2013年8月に文部科学省科学技術・学術政策研究所が公表した「科学技術指標2013」によると、研究開発活動のアウトプットとして計測可能な科学論文について、世界の論文量は一貫して増加傾向にあるなかで、日本は1990─92年から2000─02年にかけて、論文数は増加(46,644→66,637)、シェア(7.6%→8.5%)・順位(3位→2位)共にアップしたものの、2010─12年は論文数が減少(64,579)し、シェアも5.4%、順位も3位にダウンするという結果になっている(各数値は3カ年の平均)。

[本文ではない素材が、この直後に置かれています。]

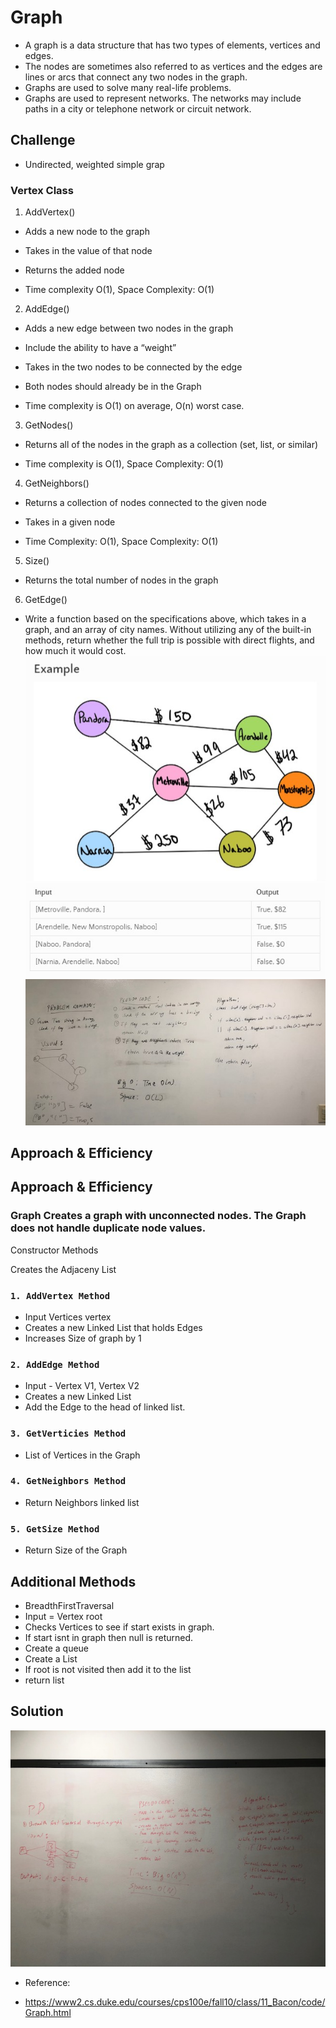 # Graph
- A graph is a data structure that has two types of elements, vertices and edges.
- The nodes are sometimes also referred to as vertices and the edges are lines or arcs that connect any two nodes in the graph. 
- Graphs are used to solve many real-life problems. 
- Graphs are used to represent networks. The networks may include paths in a city or telephone network or circuit network. 

## Challenge
* Undirected, weighted simple grap

### Vertex Class

1. AddVertex() 
* Adds a new node to the graph
* Takes in the value of that node
* Returns the added node

* Time complexity O(1), Space Complexity: O(1)


2. AddEdge() 
* Adds a new edge between two nodes in the graph
* Include the ability to have a “weight”
* Takes in the two nodes to be connected by the edge
* Both nodes should already be in the Graph

* Time complexity is O(1) on average, O(n) worst case.


3. GetNodes() 
* Returns all of the nodes in the graph as a collection (set, list, or similar)

* Time complexity is O(1), Space Complexity: O(1) 


4. GetNeighbors() 
* Returns a collection of nodes connected to the given node
* Takes in a given node

* Time Complexity: O(1), Space Complexity: O(1)


5. Size() 
* Returns the total number of nodes in the graph

6. GetEdge()
* Write a function based on the specifications above, which takes in a graph, and an array of city names. Without utilizing any of the built-in methods, return whether the full trip is possible with direct flights, and how much it would cost.
![Get Edge](/Assets/GetEdge.jpg)
![Get Edge](/Assets/GetEdge2.jpg)
![Get Edge](/Assets/GetEdge3.jpg)


## Approach & Efficiency

## Approach & Efficiency
###  Graph Creates a graph with unconnected nodes. The Graph does not handle duplicate node values.

Constructor Methods

Creates the Adjaceny List

### `1. AddVertex Method`
* Input Vertices vertex
* Creates a new Linked List that holds Edges
* Increases Size of graph by 1


### `2. AddEdge Method`
* Input - Vertex V1, Vertex V2
* Creates a new Linked List 
* Add the Edge to the head of linked list.  

### `3. GetVerticies Method`
* List of Vertices in the Graph

### `4. GetNeighbors Method`
* Return Neighbors linked list

### `5. GetSize Method`
* Return Size of the Graph

## Additional Methods
- BreadthFirstTraversal
- Input = Vertex root
- Checks Vertices to see if start exists in graph.
- If start isnt in graph then null is returned.
- Create a queue
- Create a List
- If root is not visited then add it to the list
- return list


## Solution
![Breadth First](/Assets/GraphBreadthFirst.jpg)

- Reference:

* https://www2.cs.duke.edu/courses/cps100e/fall10/class/11_Bacon/code/Graph.html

上記3つの期間について、被引用回数が各年各分野で上位10%に入る論文数のシェアと順位の推移をみると、5.9%(3位)、6,1%(4位)、4.0%(6位)と、直近10年で下げていることがわかる。上位1%に入る論文数についても、5.2%(4位)、6.3%(5位)、5.9%(10位)と、直近10年で特に順位を大きく下げている。

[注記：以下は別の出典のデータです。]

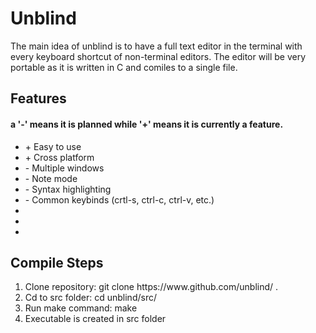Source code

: <h1> Unblind </h1>

The main idea of unblind is to have a full text editor in the terminal with every keyboard shortcut of non-terminal editors. The editor will be very portable as it is written in C and comiles to a single file. 

<h2> Features </h2>
<h4> a '-' means it is planned while '+' means it is currently a feature. </h4>
<ul>
	<li> + Easy to use  </li>
	<li> + Cross platform </li>
	<li> - Multiple windows </li>
	<li> - Note mode </li>
	<li> - Syntax highlighting </li>
	<li> - Common keybinds (crtl-s, ctrl-c, ctrl-v, etc.) </li>
	<li> </li>
	<li> </li>
	<li> </li>
</ul>

<h2> Compile Steps </h2>
<ol>
	<li> Clone repository: git clone https://www.github.com/unblind/ . </li>
	<li> Cd to src folder: cd unblind/src/ </li>
	<li> Run make command: make </li>
	<li> Executable is created in src folder </li>
</ol>
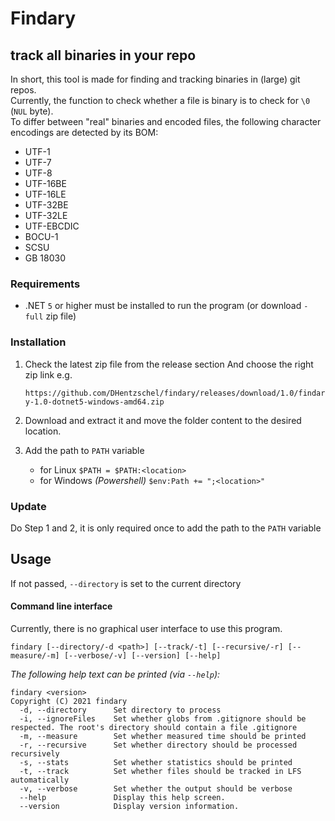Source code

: # Findary
## track all binaries in your repo
In short, this tool is made for finding and tracking binaries in (large) git repos.  
Currently, the function to check whether a file is binary is to check for `\0` (`NUL` byte).  
To differ between "real" binaries and encoded files, the following character encodings are detected by its BOM:

  - UTF-1
  - UTF-7
  - UTF-8
  - UTF-16BE
  - UTF-16LE
  - UTF-32BE
  - UTF-32LE
  - UTF-EBCDIC
  - BOCU-1
  - SCSU
  - GB 18030
  

### Requirements  

- .NET `5` or higher must be installed to run the program (or download `-full` zip file)

### Installation
1. Check the latest zip file from the release section  And choose the right zip link e.g.  
  
    `https://github.com/DHentzschel/findary/releases/download/1.0/findary-1.0-dotnet5-windows-amd64.zip`
  
2. Download and extract it and move the folder content to the desired location.  
3. Add the path to `PATH` variable

    - for Linux `$PATH = $PATH:<location>`
    - for Windows _(Powershell)_ `$env:Path += ";<location>" `
 
### Update
Do Step 1 and 2, it is only required once to add the path to the `PATH` variable

## Usage
If not passed, `--directory` is set to the current directory

#### Command line interface
Currently, there is no graphical user interface to use this program.

`findary [--directory/-d <path>] [--track/-t] [--recursive/-r] [--measure/-m] [--verbose/-v] [--version] [--help]`

*The following help text can be printed (via `--help`):*  

    findary <version>
    Copyright (C) 2021 findary
      -d, --directory      Set directory to process
      -i, --ignoreFiles    Set whether globs from .gitignore should be respected. The root's directory should contain a file .gitignore
      -m, --measure        Set whether measured time should be printed
      -r, --recursive      Set whether directory should be processed recursively
      -s, --stats          Set whether statistics should be printed
      -t, --track          Set whether files should be tracked in LFS automatically
      -v, --verbose        Set whether the output should be verbose
      --help               Display this help screen.
      --version            Display version information.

その背景には中国が量と質の両面で急速に存在感を増していることがあり、韓国の増加も著しい。また、Top10%論文とTop1%論文でドイツがシェアを高めていることも注目される。

前記指標の公表に先立つ2013年4月に同研究所がまとめた「日本の大学における研究力の現状と課題」では、論文生産において日本は量と質共にポジションが低下しており、論文数の伸びが主要国に比べて低いと述べたうえで、質の高い論文数における英・独と日本の差は国際共著論文によること、日本の論文の約7割は大学から生まれていること、日本の大学部門の研究開発費の伸びは主要国に比べ小さいこと、大学の論文数のうち、科研費が関与している論文は増加しているが、科研費が関与していない論文は減少していることなどの指摘を行っている。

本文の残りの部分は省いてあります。